— Сигнальщик! Два с недолетом до Слюдянки, — моряк отдал приказ, и тут Смит увидел, что на крыше бронепоезда стоит матрос с большими флажками в руках. И не просто там стоит, а машет ими в какой-то последовательности. Через две минуты два клубка дыма взметнулись на корме и носу ледокола, а спустя несколько секунд на льду вздыбились два взрыва.
— Передай дробь! — офицер повернулся к Смиту и заговорил с ним непривычно жестким тоном:
— Я начальник штаба Байкальской флотилии капитан второго ранга Фомин.

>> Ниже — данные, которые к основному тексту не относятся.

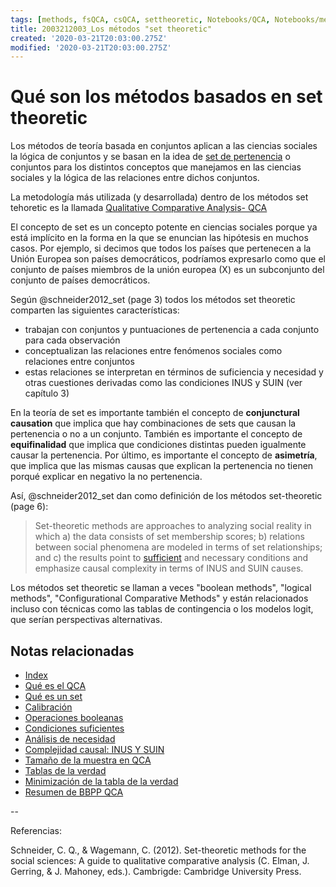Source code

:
 ```yaml
---
tags: [methods, fsQCA, csQCA, settheoretic, Notebooks/QCA, Notebooks/methods]
title: 2003212003_Los métodos "set theoretic"
created: '2020-03-21T20:03:00.275Z'
modified: '2020-03-21T20:03:00.275Z'
---
```


# Qué son los métodos basados en set theoretic


Los métodos de teoría basada en conjuntos aplican a las ciencias sociales la lógica de conjuntos y se basan en la idea de [set de pertenencia](2003221713_setdefinition_qca.md) o conjuntos para los distintos conceptos que manejamos en las ciencias sociales y la lógica de las relaciones entre dichos conjuntos.

La metodología más utilizada (y desarrollada) dentro de los métodos set tehoretic es la llamada [Qualitative Comparative Analysis- QCA]((2003212024_qca_descripcion.md))

El concepto de set es un concepto potente en ciencias sociales porque ya está implícito en la forma en la que se enuncian las hipótesis en muchos casos. Por ejemplo, si decimos que todos los países que pertenecen a la Unión Europea son países democráticos, podríamos expresarlo como que el conjunto de países miembros de la unión europea (X) es un subconjunto del conjunto de países democráticos.

Según @schneider2012_set (page 3) todos los métodos set theoretic comparten las siguientes características:

- trabajan con conjuntos y puntuaciones de pertenencia a cada conjunto para cada observación
- conceptualizan las relaciones entre fenómenos sociales como relaciones entre conjuntos 
- estas relaciones se interpretan en términos de suficiencia y necesidad y otras cuestiones derivadas como las condiciones INUS y SUIN (ver capítulo 3)

En la teoría de set es importante también el concepto de **conjunctural causation** que implica que hay combinaciones de sets que causan la pertenencia o no a un conjunto. También es importante el concepto de **equifinalidad** que implica que condiciones distintas pueden igualmente causar la pertenencia. Por último, es importante el concepto de **asimetría**, que implica que las mismas causas que explican la pertenencia no tienen porqué explicar en negativo la no pertenencia.

Así, @schneider2012_set dan como definición de los métodos set-theoretic (page 6):

> Set-theoretic methods are approaches to analyzing social reality in which a) the data consists of set membership scores; b) relations between social phenomena are modeled in terms of set relationships; and c) the results point to [sufficient](2003241628_analisissuficiencia_qca.md) and necessary conditions and emphasize causal complexity in terms of INUS and SUIN causes. 

Los métodos set theoretic se llaman a veces "boolean methods", "logical methods", "Configurational Comparative Methods" y están relacionados incluso con técnicas como las tablas de contingencia o los modelos logit, que serían perspectivas alternativas.

## Notas relacionadas

- [Index](_2003101705_index.md)
- [Qué es el QCA](2003212024_qca_descripcion.md)
- [Qué es un set](2003221713_setdefinition_qca.md)
- [Calibración](2003221733_calibracion_sets.md)
- [Operaciones booleanas](2003231138_operaciones_boleanas.md)
- [Condiciones suficientes](2003241628_analisissuficiencia_qca.md)
- [Análisis de necesidad](2003241901_condicionnecesidadqca.md)
- [Complejidad causal: INUS Y SUIN](2003250705_causalcomplexity.md)
- [Tamaño de la muestra en QCA](2003250723_tamanomuestraenQCA.md)
- [Tablas de la verdad](2003260827_qca_tabladelaverdad.md)
- [Minimización de la tabla de la verdad](2003261610_minimizacion_tabladelaverdad.md)
- [Resumen de BBPP QCA](2004020654_resumen_etapas_bbpp_qca.md)


--

Referencias:

Schneider, C. Q., & Wagemann, C. (2012). Set-theoretic methods for the social sciences: A guide to qualitative comparative analysis (C. Elman, J. Gerring, & J. Mahoney, eds.). Cambrigde: Cambridge University Press.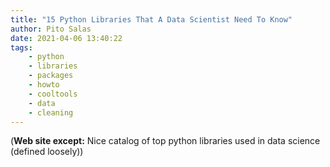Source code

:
 ```yaml
---
title: "15 Python Libraries That A Data Scientist Need To Know"
author: Pito Salas
date: 2021-04-06 13:40:22
tags:
    - python
    - libraries
    - packages
    - howto
    - cooltools
    - data
    - cleaning
---
```



(**Web site except:** Nice catalog of top python libraries used in data science (defined loosely)) 

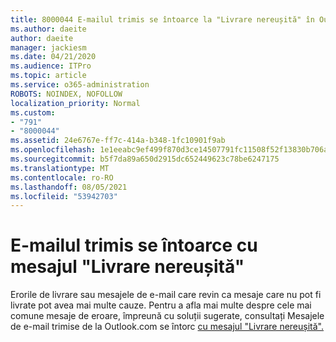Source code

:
 ```yaml
---
title: 8000044 E-mailul trimis se întoarce la "Livrare nereușită" în Outlook.com
ms.author: daeite
author: daeite
manager: jackiesm
ms.date: 04/21/2020
ms.audience: ITPro
ms.topic: article
ms.service: o365-administration
ROBOTS: NOINDEX, NOFOLLOW
localization_priority: Normal
ms.custom:
- "791"
- "8000044"
ms.assetid: 24e6767e-ff7c-414a-b348-1fc10901f9ab
ms.openlocfilehash: 1e1eeabc9ef499f870d3ce14507791fc11508f52f13830b706ad1044c98454c2
ms.sourcegitcommit: b5f7da89a650d2915dc652449623c78be6247175
ms.translationtype: MT
ms.contentlocale: ro-RO
ms.lasthandoff: 08/05/2021
ms.locfileid: "53942703"
---
```

# <a name="sent-email-comes-back-delivery-failed"></a>E-mailul trimis se întoarce cu mesajul "Livrare nereușită"

Erorile de livrare sau mesajele de e-mail care revin ca mesaje care nu pot fi livrate pot avea mai multe cauze. Pentru a afla mai multe despre cele mai comune mesaje de eroare, împreună cu soluții sugerate, consultați Mesajele de e-mail trimise de la Outlook.com se întorc [cu mesajul "Livrare nereușită".](https://support.office.com/article/45e048ac-f7b1-4c0f-b525-081cb34f1062?wt.mc_id=Office_Outlook_com_Alchemy)
  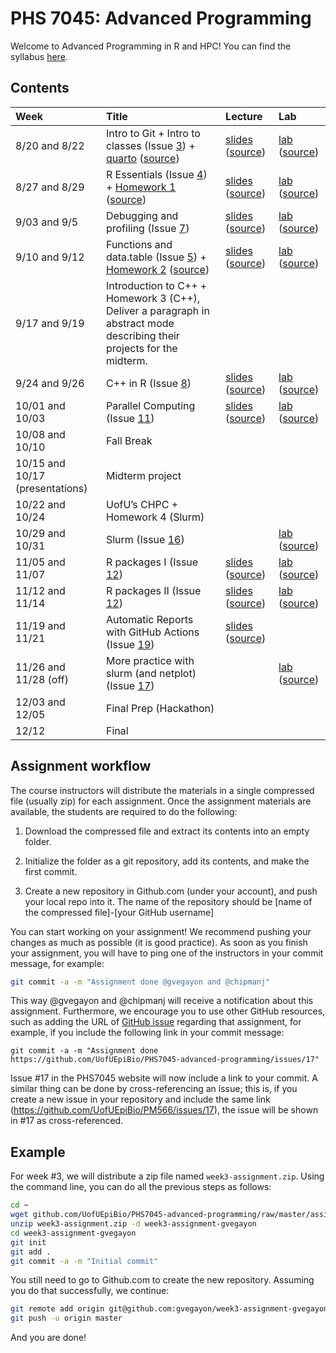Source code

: 

# PHS 7045: Advanced Programming

Welcome to Advanced Programming in R and HPC! You can find the syllabus
[here](syllabus.md).

## Contents

| Week | Title | Lecture | Lab |
|:---|:---|:---|:---|
| 8/20 and 8/22 | Intro to Git + Intro to classes (Issue [3](https://github.com/UofUEpiBio/PHS7045-advanced-programming/issues/3)) + [quarto](https://UofUEpiBio.github.io/PHS7045-advanced-programming/quarto.html) ([source](lectures/01-git/quarto.qmd)) | [slides](https://UofUEpiBio.github.io/PHS7045-advanced-programming/week-01-slides.html) ([source](lectures/01-git/slides.qmd)) | [lab](https://UofUEpiBio.github.io/PHS7045-advanced-programming/week-01-lab.html) ([source](labs/01-git/01-git.qmd)) |
| 8/27 and 8/29 | R Essentials (Issue [4](https://github.com/UofUEpiBio/PHS7045-advanced-programming/issues/4)) + [Homework 1](https://UofUEpiBio.github.io/PHS7045-advanced-programming/hw-01-essentialsSimulations.html) ([source](https://UofUEpiBio.github.io/PHS7045-advanced-programming/hw-01-essentialsSimulations.qmd)) | [slides](https://UofUEpiBio.github.io/PHS7045-advanced-programming/week-02-slides.html) ([source](lectures/02-essentials/slides.qmd)) | [lab](https://UofUEpiBio.github.io/PHS7045-advanced-programming/week-02-lab.html) ([source](labs/02-essentials/02-essentials.qmd)) |
| 9/03 and 9/5 | Debugging and profiling (Issue [7](https://github.com/UofUEpiBio/PHS7045-advanced-programming/issues/7)) | [slides](https://UofUEpiBio.github.io/PHS7045-advanced-programming/week-03-slides.html) ([source](lectures/04-debugging-and-profiling/slides.qmd)) | [lab](https://UofUEpiBio.github.io/PHS7045-advanced-programming/week-03-lab.html) ([source](labs/04-debugging-and-profiling/04-debugging-and-profiling.qmd)) |
| 9/10 and 9/12 | Functions and data.table (Issue [5](https://github.com/UofUEpiBio/PHS7045-advanced-programming/issues/5)) + [Homework 2](https://UofUEpiBio.github.io/PHS7045-advanced-programming/hw-01b-datatable.html) ([source](https://UofUEpiBio.github.io/PHS7045-advanced-programming/hw-01b-datatable.qmd)) | [slides](https://UofUEpiBio.github.io/PHS7045-advanced-programming/week-04-slides.html) ([source](lectures/03-more-functions-and-datatable/slides.qmd)) | [lab](https://UofUEpiBio.github.io/PHS7045-advanced-programming/week-04-lab.html) ([source](labs/03-functions-and-datatable/03-functions-and-datatable.qmd)) |
| 9/17 and 9/19 | Introduction to C++ + Homework 3 (C++), Deliver a paragraph in abstract mode describing their projects for the midterm. |  |  |
| 9/24 and 9/26 | C++ in R (Issue [8](https://github.com/UofUEpiBio/PHS7045-advanced-programming/issues/8)) | [slides](https://UofUEpiBio.github.io/PHS7045-advanced-programming/week-06-slides.html) ([source](lectures/05-rcpp/slides.qmd)) | [lab](https://UofUEpiBio.github.io/PHS7045-advanced-programming/week-06-lab.html) ([source](labs/05-rcpp/lab.qmd)) |
| 10/01 and 10/03 | Parallel Computing (Issue [11](https://github.com/UofUEpiBio/PHS7045-advanced-programming/issues/11)) | [slides](https://UofUEpiBio.github.io/PHS7045-advanced-programming/week-07-slides.html) ([source](lectures/06-parallel-computing/slides.qmd)) | [lab](https://UofUEpiBio.github.io/PHS7045-advanced-programming/week-07-lab.html) ([source](labs/06-parallel-computing/lab.qmd)) |
| 10/08 and 10/10 | Fall Break |  |  |
| 10/15 and 10/17 (presentations) | Midterm project |  |  |
| 10/22 and 10/24 | UofU’s CHPC + Homework 4 (Slurm) |  |  |
| 10/29 and 10/31 | Slurm (Issue [16](https://github.com/UofUEpiBio/PHS7045-advanced-programming/issues/16)) |  | [lab](https://UofUEpiBio.github.io/PHS7045-advanced-programming/week-11-lab.html) ([source](labs/08-openmp-slurm/lab.qmd)) |
| 11/05 and 11/07 | R packages I (Issue [12](https://github.com/UofUEpiBio/PHS7045-advanced-programming/issues/12)) | [slides](https://UofUEpiBio.github.io/PHS7045-advanced-programming/week-12-slides.html) ([source](lectures/07-rpkgs-i/slides.qmd)) | [lab](https://UofUEpiBio.github.io/PHS7045-advanced-programming/week-12-lab.html) ([source](labs/07-rpkgs-i/lab.qmd)) |
| 11/12 and 11/14 | R packages II (Issue [12](https://github.com/UofUEpiBio/PHS7045-advanced-programming/issues/12)) | [slides](https://UofUEpiBio.github.io/PHS7045-advanced-programming/week-13-slides.html) ([source](lectures/07-rpkgs-i/slides.qmd)) | [lab](https://UofUEpiBio.github.io/PHS7045-advanced-programming/week-13-lab.html) ([source](labs/07-rpkgs-i/lab.qmd)) |
| 11/19 and 11/21 | Automatic Reports with GitHub Actions (Issue [19](https://github.com/UofUEpiBio/PHS7045-advanced-programming/issues/19)) | [slides](https://UofUEpiBio.github.io/PHS7045-advanced-programming/week-14-slides.html) ([source](lectures/99-autoreport/slides.qmd)) |  |
| 11/26 and 11/28 (off) | More practice with slurm (and netplot) (Issue [17](https://github.com/UofUEpiBio/PHS7045-advanced-programming/issues/17)) |  | [lab](https://UofUEpiBio.github.io/PHS7045-advanced-programming/week-15-lab.html) ([source](labs/09-slurm-practice/lab.qmd)) |
| 12/03 and 12/05 | Final Prep (Hackathon) |  |  |
| 12/12 | Final |  |  |

## Assignment workflow

The course instructors will distribute the materials in a single
compressed file (usually zip) for each assignment. Once the assignment
materials are available, the students are required to do the following:

1.  Download the compressed file and extract its contents into an empty
    folder.

2.  Initialize the folder as a git repository, add its contents, and
    make the first commit.

3.  Create a new repository in Github.com (under your account), and push
    your local repo into it. The name of the repository should be \[name
    of the compressed file\]-\[your GitHub username\]

You can start working on your assignment! We recommend pushing your
changes as much as possible (it is good practice). As soon as you finish
your assignment, you will have to ping one of the instructors in your
commit message, for example:

``` sh
git commit -a -m "Assignment done @gvegayon and @chipmanj"
```

This way @gvegayon and @chipmanj will receive a notification about this
assignment. Furthermore, we encourage you to use other GitHub resources,
such as adding the URL of [GitHub issue]() regarding that assignment,
for example, if you include the following link in your commit message:

    git commit -a -m "Assignment done https://github.com/UofUEpiBio/PHS7045-advanced-programming/issues/17"

Issue \#17 in the PHS7045 website will now include a link to your
commit. A similar thing can be done by cross-referencing an issue; this
is, if you create a new issue in your repository and include the same
link (https://github.com/UofUEpiBio/PM566/issues/17), the issue will be
shown in \#17 as cross-referenced.

## Example

For week \#3, we will distribute a zip file named
`week3-assignment.zip`. Using the command line, you can do all the
previous steps as follows:

``` sh
cd ~
wget github.com/UofUEpiBio/PHS7045-advanced-programming/raw/master/assignments/week3-assignment.zip
unzip week3-assignment.zip -d week3-assignment-gvegayon
cd week3-assignment-gvegayon
git init
git add .
git commit -a -m "Initial commit"
```

You still need to go to Github.com to create the new repository.
Assuming you do that successfully, we continue:

``` sh
git remote add origin git@github.com:gvegayon/week3-assignment-gvegayon.git
git push -u origin master
```

And you are done!
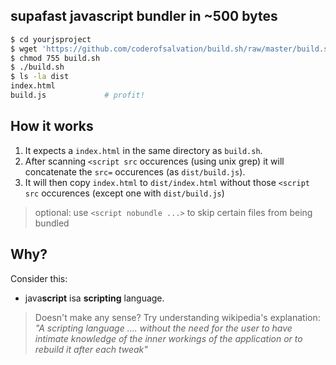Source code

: ## supafast javascript bundler in ~500 bytes

```sh
$ cd yourjsproject
$ wget 'https://github.com/coderofsalvation/build.sh/raw/master/build.sh'
$ chmod 755 build.sh
$ ./build.sh
$ ls -la dist
index.html
build.js             # profit!
```

## How it works

1. It expects a `index.html` in the same directory as `build.sh`.<br>
1. After scanning `<script src` occurences (using unix grep) it will concatenate the `src=` occurences (as `dist/build.js`).
1. It will then copy `index.html` to `dist/index.html` without those `<script src` occurences (except one with `dist/build.js`)

> optional: use `<script nobundle ...>` to skip certain files from being bundled

## Why?

Consider this: 

* java**script** isa **scripting** language.<br>

> Doesn't make any sense? Try understanding wikipedia's explanation: _"A scripting language .... without the need for the user to have intimate knowledge of the inner workings of the application or to rebuild it after each tweak"_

До вечера этого дня ваши солдаты должны покинуть Слюдянку, в которую вошли против воли русского командования и вразрез заключенным соглашениям о разделе Кругобайкальской дороги на зоны охраны. Не доводите нас до греха — мой ледокол спокойно расстреляет вас на всем протяжении той стороны озера. На нем дальнобойные морские орудия, потому стрелять сможет с такой дистанции, на которой его ни одна полевая пушка не достанет. А здесь пойдут в атаку бронепоезда и пехота — и я не думаю, что вечер для вас будет приятным. Вы все правильно поняли, капитан?
— Ваш английский превосходен, сэр. Я передам ваши слова полковнику Морроу, сэр! — Смит со злорадством подумал, что новости полковник получит просто ошеломляющие.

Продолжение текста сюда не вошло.